Items from a data source
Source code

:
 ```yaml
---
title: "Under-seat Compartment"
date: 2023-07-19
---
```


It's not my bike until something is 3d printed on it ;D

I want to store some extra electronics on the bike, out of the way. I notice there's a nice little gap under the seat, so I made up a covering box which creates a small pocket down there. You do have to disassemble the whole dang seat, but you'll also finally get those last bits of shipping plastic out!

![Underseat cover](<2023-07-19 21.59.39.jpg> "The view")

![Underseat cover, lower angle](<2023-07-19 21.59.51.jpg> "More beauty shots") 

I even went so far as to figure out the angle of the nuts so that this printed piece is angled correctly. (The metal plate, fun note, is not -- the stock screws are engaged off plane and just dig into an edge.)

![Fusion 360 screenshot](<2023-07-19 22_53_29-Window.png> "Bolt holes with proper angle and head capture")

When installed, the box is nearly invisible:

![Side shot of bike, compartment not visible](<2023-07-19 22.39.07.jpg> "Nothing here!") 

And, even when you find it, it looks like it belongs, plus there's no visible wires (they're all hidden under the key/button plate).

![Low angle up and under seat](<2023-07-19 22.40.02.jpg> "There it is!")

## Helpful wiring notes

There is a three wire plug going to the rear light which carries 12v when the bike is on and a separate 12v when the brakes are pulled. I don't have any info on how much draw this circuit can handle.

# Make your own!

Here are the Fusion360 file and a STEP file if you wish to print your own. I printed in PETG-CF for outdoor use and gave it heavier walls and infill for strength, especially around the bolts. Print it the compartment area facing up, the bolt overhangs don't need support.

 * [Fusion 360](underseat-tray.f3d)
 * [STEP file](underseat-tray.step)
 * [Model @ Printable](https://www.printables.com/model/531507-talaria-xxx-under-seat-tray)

### [PROBLEM DETAILS]
Without altering a single word, set down all the entries again.

### [COMPLETED EXERCISE]
Source code

:
 ```yaml
---
title: "Under-seat Compartment"
date: 2023-07-19
---
```


It's not my bike until something is 3d printed on it ;D

I want to store some extra electronics on the bike, out of the way. I notice there's a nice little gap under the seat, so I made up a covering box which creates a small pocket down there. You do have to disassemble the whole dang seat, but you'll also finally get those last bits of shipping plastic out!

![Underseat cover](<2023-07-19 21.59.39.jpg> "The view")

![Underseat cover, lower angle](<2023-07-19 21.59.51.jpg> "More beauty shots") 

I even went so far as to figure out the angle of the nuts so that this printed piece is angled correctly. (The metal plate, fun note, is not -- the stock screws are engaged off plane and just dig into an edge.)

![Fusion 360 screenshot](<2023-07-19 22_53_29-Window.png> "Bolt holes with proper angle and head capture")

When installed, the box is nearly invisible:

![Side shot of bike, compartment not visible](<2023-07-19 22.39.07.jpg> "Nothing here!") 

And, even when you find it, it looks like it belongs, plus there's no visible wires (they're all hidden under the key/button plate).

![Low angle up and under seat](<2023-07-19 22.40.02.jpg> "There it is!")

## Helpful wiring notes

There is a three wire plug going to the rear light which carries 12v when the bike is on and a separate 12v when the brakes are pulled. I don't have any info on how much draw this circuit can handle.

# Make your own!

Here are the Fusion360 file and a STEP file if you wish to print your own. I printed in PETG-CF for outdoor use and gave it heavier walls and infill for strength, especially around the bolts. Print it the compartment area facing up, the bolt overhangs don't need support.

 * [Fusion 360](underseat-tray.f3d)
 * [STEP file](underseat-tray.step)
 * [Model @ Printable](https://www.printables.com/model/531507-talaria-xxx-under-seat-tray)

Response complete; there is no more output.